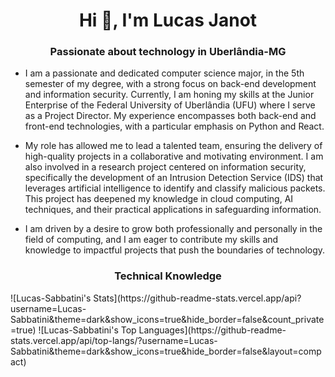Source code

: <h1 align="center">Hi 👋, I'm Lucas Janot</h1>
<h3 align="center">Passionate about technology in Uberlândia-MG</h3>

- I am a passionate and dedicated computer science major, in the 5th semester of my degree, with a strong focus on back-end development and information security. Currently, I am honing my skills at the Junior Enterprise of the Federal University of Uberlândia (UFU) where I serve as a Project Director. My experience encompasses both back-end and front-end technologies, with a particular emphasis on Python and React.

- My role has allowed me to lead a talented team, ensuring the delivery of high-quality projects in a collaborative and motivating environment. I am also involved in a research project centered on information security, specifically the development of an Intrusion Detection Service (IDS) that leverages artificial intelligence to identify and classify malicious packets. This project has deepened my knowledge in cloud computing, AI techniques, and their practical applications in safeguarding information.

- I am driven by a desire to grow both professionally and personally in the field of computing, and I am eager to contribute my skills and knowledge to impactful projects that push the boundaries of technology.



  
<h3 align="center">Technical Knowledge</h3>
<div>
![Lucas-Sabbatini's Stats](https://github-readme-stats.vercel.app/api?username=Lucas-Sabbatini&theme=dark&show_icons=true&hide_border=false&count_private=true)
![Lucas-Sabbatini's Top Languages](https://github-readme-stats.vercel.app/api/top-langs/?username=Lucas-Sabbatini&theme=dark&show_icons=true&hide_border=false&layout=compact)
</div>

========================

Work instructions =>
Stop at the line containing "technology in Uberlândia-MG</h3>" and include it. Everything from the first line of the material up to there is to be repeated exactly, leaving out pictures.

Result =>
Source code

: <h1 align="center">Hi 👋, I'm Lucas Janot</h1>
<h3 align="center">Passionate about technology in Uberlândia-MG</h3>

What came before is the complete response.